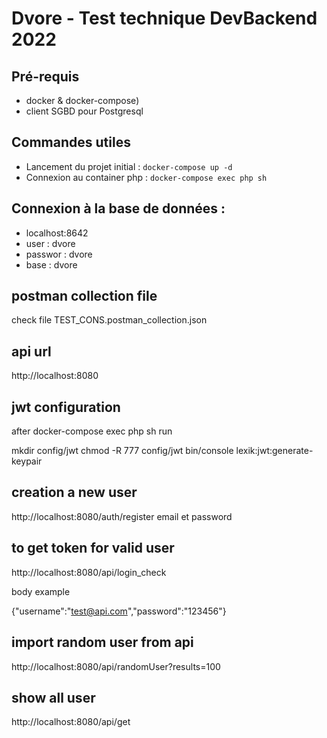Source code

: # Dvore - Test technique DevBackend 2022

## Pré-requis
* docker & docker-compose)
* client SGBD pour Postgresql


## Commandes utiles
* Lancement du projet initial : `docker-compose up -d`
* Connexion au container php : `docker-compose exec php sh`


## Connexion à la base de données :

* localhost:8642
* user : dvore
* passwor : dvore
* base : dvore

## postman collection file 
check file TEST_CONS.postman_collection.json

## api url 
http://localhost:8080

## jwt configuration 
after  docker-compose exec php sh
run 

mkdir config/jwt 
chmod -R 777 config/jwt
bin/console lexik:jwt:generate-keypair

## creation a new user 
http://localhost:8080/auth/register
email et password 

## to get token for valid user 
http://localhost:8080/api/login_check

body example

{"username":"test@api.com","password":"123456"}

## import random user from api 
http://localhost:8080/api/randomUser?results=100

## show all user 
http://localhost:8080/api/get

* [Activity] Print the records again exactly, pictures excluded.

* [Reply to the task]
Source code

: # Dvore - Test technique DevBackend 2022

## Pré-requis
* docker & docker-compose)
* client SGBD pour Postgresql


## Commandes utiles
* Lancement du projet initial : `docker-compose up -d`
* Connexion au container php : `docker-compose exec php sh`


## Connexion à la base de données :

* localhost:8642
* user : dvore
* passwor : dvore
* base : dvore

## postman collection file 
check file TEST_CONS.postman_collection.json

## api url 
http://localhost:8080

## jwt configuration 
after  docker-compose exec php sh
run 

mkdir config/jwt 
chmod -R 777 config/jwt
bin/console lexik:jwt:generate-keypair

## creation a new user 
http://localhost:8080/auth/register
email et password 

## to get token for valid user 
http://localhost:8080/api/login_check

body example

{"username":"test@api.com","password":"123456"}

## import random user from api 
http://localhost:8080/api/randomUser?results=100

## show all user 
http://localhost:8080/api/get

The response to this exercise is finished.